I remember covering the 1973 Super Bowl for the New York Post, when Shula's unbeaten Dolphins were playing George Allen's Washington Redskins (who were favored, incidentally), and I had this idea for a midweek piece. I would ask both coaches to capsule themselves in one paragraph, how they would like to be remembered. I thought they might tell me to take a hike—can't be bothered with this kind of foolishness—but, no, they took my request seriously.
"Put down," Allen said, "that I wanted to win so badly that I'd give a year of my life to be a winner."
There was a pause. "You mean in this game or overall?" I asked him.
"I mean just to be a winner," Allen said.
Shula's response was equally blunt. "Didn't lie to anyone," he said, "didn't screw anybody, traveled first-class."
I've thought about that. The first two were self-explanatory. The last one was a bit puzzling. Glitter—wealth, ostentation, the things commonly associated with first-class travel—was never his style. It took a while to figure out that by first-class he meant the rejection of the tawdry and banal and mean-spirited, all the things that conspire to lower a person.
Harvey Greene, the Dolphins' media-relations director, says one of the things Shula takes the most pride in is that he has been part of the overall development of the game, through his 18 years as a member of the NFL Competition Committee. At times, though, the young Shula was an official's nightmare on the sidelines. ESPN's Beano Cook, who was once the Dolphins' publicist, remembers Shula in front of the bench, livid, fists clenched, screaming at an official, "You're ruining my life! You're ruining my life!" It was during an exhibition game.

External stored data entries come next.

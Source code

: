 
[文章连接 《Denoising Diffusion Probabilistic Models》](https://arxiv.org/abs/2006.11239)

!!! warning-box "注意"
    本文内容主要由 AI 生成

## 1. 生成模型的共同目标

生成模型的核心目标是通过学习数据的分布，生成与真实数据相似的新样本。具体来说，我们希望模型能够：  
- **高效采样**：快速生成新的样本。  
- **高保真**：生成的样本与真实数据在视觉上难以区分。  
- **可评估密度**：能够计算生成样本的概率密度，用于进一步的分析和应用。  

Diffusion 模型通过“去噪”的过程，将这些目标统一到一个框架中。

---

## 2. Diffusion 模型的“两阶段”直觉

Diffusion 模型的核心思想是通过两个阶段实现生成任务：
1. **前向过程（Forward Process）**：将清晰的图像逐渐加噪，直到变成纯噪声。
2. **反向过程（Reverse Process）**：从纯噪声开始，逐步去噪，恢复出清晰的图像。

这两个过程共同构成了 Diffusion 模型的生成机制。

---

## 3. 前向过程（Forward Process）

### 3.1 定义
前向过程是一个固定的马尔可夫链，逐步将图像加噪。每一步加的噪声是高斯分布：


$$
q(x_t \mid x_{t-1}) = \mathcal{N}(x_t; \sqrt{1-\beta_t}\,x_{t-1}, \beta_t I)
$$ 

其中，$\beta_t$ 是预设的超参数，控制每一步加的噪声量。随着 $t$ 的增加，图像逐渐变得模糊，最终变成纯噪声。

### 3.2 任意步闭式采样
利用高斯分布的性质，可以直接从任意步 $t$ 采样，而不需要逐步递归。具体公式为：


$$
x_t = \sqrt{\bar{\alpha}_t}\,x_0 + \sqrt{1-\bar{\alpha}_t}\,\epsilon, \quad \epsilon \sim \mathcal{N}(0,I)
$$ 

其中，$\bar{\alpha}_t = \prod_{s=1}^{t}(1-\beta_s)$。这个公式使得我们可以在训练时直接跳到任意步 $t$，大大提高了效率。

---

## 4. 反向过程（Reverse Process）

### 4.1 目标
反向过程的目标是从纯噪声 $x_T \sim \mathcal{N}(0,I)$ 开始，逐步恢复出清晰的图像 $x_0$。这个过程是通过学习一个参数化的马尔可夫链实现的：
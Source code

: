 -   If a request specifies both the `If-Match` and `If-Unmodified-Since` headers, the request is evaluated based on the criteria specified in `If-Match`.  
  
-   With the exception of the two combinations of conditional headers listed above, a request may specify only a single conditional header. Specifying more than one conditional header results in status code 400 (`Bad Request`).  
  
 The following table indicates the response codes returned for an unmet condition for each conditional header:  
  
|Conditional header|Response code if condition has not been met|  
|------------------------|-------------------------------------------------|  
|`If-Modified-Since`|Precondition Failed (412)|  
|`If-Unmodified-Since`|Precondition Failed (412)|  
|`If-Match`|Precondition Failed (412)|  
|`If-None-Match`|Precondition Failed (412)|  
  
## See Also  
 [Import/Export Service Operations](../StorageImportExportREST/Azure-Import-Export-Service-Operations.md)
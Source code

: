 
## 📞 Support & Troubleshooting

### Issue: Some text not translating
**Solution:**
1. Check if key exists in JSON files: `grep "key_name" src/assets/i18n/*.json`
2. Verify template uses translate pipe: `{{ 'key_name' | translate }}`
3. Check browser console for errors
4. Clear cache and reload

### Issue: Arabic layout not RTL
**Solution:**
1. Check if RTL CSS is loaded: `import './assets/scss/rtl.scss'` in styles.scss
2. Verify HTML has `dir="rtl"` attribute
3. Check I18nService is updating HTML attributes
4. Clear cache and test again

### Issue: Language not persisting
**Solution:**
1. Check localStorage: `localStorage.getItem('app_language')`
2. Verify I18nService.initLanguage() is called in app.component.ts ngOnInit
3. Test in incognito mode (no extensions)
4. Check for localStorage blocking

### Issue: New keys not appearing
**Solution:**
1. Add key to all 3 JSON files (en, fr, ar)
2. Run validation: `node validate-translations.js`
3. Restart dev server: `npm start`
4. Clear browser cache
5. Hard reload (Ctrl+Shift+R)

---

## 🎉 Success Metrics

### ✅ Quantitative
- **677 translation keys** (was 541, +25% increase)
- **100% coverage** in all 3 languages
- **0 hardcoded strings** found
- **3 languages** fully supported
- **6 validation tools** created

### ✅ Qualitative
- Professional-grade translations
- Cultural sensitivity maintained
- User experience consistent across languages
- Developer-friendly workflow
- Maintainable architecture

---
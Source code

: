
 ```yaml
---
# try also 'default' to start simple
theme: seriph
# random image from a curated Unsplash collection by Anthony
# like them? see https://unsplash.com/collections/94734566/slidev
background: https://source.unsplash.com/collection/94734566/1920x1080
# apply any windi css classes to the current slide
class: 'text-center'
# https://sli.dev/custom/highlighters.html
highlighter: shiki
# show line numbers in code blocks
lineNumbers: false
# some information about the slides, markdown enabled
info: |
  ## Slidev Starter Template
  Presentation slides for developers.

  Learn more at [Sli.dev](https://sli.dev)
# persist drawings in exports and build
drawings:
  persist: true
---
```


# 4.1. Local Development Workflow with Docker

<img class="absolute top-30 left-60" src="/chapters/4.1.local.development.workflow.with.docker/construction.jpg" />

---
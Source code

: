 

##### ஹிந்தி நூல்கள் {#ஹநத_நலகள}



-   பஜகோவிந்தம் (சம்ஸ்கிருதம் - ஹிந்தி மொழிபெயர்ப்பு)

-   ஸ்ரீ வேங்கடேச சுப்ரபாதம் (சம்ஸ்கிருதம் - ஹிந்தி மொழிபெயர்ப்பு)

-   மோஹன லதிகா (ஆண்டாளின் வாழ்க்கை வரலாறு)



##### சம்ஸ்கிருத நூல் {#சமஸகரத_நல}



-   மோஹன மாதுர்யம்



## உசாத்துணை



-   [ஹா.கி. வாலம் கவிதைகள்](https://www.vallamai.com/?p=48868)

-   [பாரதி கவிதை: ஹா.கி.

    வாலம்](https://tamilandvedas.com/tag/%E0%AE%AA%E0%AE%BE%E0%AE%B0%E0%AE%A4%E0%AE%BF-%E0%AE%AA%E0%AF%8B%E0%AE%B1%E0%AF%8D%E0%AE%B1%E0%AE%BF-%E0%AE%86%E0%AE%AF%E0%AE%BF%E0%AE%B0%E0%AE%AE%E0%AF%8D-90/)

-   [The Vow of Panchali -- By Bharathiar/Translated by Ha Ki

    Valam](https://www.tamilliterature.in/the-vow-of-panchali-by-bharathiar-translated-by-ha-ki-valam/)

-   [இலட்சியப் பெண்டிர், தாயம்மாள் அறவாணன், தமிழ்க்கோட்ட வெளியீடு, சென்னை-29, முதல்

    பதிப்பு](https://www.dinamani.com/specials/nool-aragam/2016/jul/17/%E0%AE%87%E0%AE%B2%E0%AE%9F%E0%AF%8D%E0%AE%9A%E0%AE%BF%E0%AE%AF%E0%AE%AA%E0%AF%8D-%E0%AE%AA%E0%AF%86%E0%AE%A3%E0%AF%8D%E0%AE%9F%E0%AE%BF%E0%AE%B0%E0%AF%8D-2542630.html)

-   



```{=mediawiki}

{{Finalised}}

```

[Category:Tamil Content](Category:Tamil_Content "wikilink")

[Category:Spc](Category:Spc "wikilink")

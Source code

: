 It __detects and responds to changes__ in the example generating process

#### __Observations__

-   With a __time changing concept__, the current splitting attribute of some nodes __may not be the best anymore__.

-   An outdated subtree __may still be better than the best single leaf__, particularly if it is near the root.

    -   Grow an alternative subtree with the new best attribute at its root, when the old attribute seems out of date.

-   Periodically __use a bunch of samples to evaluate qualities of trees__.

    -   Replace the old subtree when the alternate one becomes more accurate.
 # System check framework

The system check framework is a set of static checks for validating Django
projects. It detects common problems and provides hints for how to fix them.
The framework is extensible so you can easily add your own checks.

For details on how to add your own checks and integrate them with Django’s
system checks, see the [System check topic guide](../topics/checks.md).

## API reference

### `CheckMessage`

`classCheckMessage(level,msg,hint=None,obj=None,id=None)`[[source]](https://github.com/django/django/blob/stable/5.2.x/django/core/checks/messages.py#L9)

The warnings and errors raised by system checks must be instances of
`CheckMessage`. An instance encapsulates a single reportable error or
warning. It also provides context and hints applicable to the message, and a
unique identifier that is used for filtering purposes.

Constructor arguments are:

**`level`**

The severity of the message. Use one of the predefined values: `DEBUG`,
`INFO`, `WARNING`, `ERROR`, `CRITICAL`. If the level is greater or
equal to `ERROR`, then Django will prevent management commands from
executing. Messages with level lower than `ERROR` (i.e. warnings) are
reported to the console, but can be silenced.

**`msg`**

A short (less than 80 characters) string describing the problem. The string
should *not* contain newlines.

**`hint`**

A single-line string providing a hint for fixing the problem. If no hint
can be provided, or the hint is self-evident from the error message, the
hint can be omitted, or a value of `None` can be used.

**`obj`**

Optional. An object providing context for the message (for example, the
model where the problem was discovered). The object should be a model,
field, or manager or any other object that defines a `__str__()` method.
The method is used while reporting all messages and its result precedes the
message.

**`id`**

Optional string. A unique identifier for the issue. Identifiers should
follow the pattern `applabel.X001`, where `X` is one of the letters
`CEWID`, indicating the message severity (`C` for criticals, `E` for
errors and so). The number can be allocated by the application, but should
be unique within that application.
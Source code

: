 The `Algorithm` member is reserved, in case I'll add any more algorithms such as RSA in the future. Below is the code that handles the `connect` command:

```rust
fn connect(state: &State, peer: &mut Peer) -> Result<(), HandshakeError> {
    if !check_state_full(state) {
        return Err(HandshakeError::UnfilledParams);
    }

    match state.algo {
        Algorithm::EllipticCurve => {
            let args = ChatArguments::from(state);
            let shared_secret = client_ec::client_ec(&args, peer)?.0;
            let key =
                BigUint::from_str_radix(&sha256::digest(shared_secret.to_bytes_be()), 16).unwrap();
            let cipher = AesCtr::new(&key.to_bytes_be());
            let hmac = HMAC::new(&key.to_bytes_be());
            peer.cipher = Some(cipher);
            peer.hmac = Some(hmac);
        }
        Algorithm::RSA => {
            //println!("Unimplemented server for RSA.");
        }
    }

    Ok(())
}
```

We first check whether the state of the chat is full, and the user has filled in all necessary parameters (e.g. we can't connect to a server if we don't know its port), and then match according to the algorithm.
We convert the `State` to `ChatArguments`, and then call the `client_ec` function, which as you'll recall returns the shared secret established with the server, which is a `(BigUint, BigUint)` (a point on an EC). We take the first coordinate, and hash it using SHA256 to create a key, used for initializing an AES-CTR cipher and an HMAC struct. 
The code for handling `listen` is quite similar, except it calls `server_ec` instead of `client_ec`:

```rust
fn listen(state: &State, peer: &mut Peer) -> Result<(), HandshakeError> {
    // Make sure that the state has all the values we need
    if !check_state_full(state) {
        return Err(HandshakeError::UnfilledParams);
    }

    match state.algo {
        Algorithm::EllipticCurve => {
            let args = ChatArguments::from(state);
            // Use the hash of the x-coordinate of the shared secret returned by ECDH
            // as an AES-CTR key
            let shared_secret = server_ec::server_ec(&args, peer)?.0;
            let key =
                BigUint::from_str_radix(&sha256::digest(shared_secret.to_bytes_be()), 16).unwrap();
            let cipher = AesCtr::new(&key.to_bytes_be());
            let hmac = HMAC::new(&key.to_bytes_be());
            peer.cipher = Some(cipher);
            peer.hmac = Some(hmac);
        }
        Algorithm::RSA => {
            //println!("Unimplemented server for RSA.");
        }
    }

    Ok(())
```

For years writers have been trying to present a new Shula, more mellow, more toned down. Sport magazine did a piece called "Shula Pride," with a subhead that read "Once a hot-tempered dictator, Don Shula of the Miami Dolphins has mellowed in becoming the NFL's winningest coach." The story appeared 15 years ago.
"Mellow? Mellow?" says Stu Weinstein, the Dolphins' director of security. "I've been here nine years, and I've yet to see the mellow. Consistent, yes, but mellow is not the adjective I'd use."
Going through that Mount Rushmore of a clipping file, you are struck by the occasional inconsistencies. One story quotes his brother, Jim, describing young Don as a playground Sir Galahad: "Don was always strong. He was the one stopping lights. He was the realist."